A recent grant of nearly $1 million to Luther Seminary from Lilly Endowment’s Thriving Ministry Initiative will help a group of synod leaders, pastors, and congregations across the country begin a unique learning journey.
The grant, announced in January, provides funds for a new program developed at the seminary called Leadership for Faithful Innovation. Over the next four years, the program will create and support cohort-based learning communities of pastors, synodical/judicatory leaders, and lay members to discover and reimagine models of ministry that cultivate Christian faith in the 21st century.
The program is directed by Luther Seminary faculty members Dwight Zscheile, vice president of innovation and associate professor of Congregational Mission and Leadership, and Rolf Jacobson, professor of Old Testament and the Alvin N. Rogness Chair of Scripture, Theology, and Ministry. Additional grant team members include Dawn Alitz, director of Lifelong Learning, and Michael Binder, adjunct professor.
“This project is really the next step in a series of initiatives that Luther Seminary has done over the past decade— some of which Lilly has underwritten,” says Zscheile. “For instance, we had the Vibrant Congregations grant [from Lilly] for several years, which involved bringing together learning communities of congregations who were interested in going deeper in particular areas of ministry in order to develop or enhance the vibrancy they had. We learned a lot during that process about the power of creating a space for leaders to come together to discover more deeply what’s going on among their people and their context, and to experiment in order to innovate and adapt.”
The program began when Lilly issued an invitation-only request to various institutions to apply for the grant.
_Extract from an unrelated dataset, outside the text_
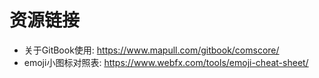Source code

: # 资源链接

- 关于GitBook使用: https://www.mapull.com/gitbook/comscore/
- emoji小图标对照表: https://www.webfx.com/tools/emoji-cheat-sheet/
The private philanthropic foundation has long supported the causes of religion, education, and community development and works to deepen and enrich the religious lives of American Christians. Luther Seminary is one of 24 organizations participating in the initiative in the first round.
Luther Seminary responded to Lilly’s invitation last year by inviting representatives from a number of synods together to “test out the idea of designing an alternative way to create learning communities to do faithful innovation,” Zscheile says. Participants in that initial planning included synod bishops, pastors, and lay leaders.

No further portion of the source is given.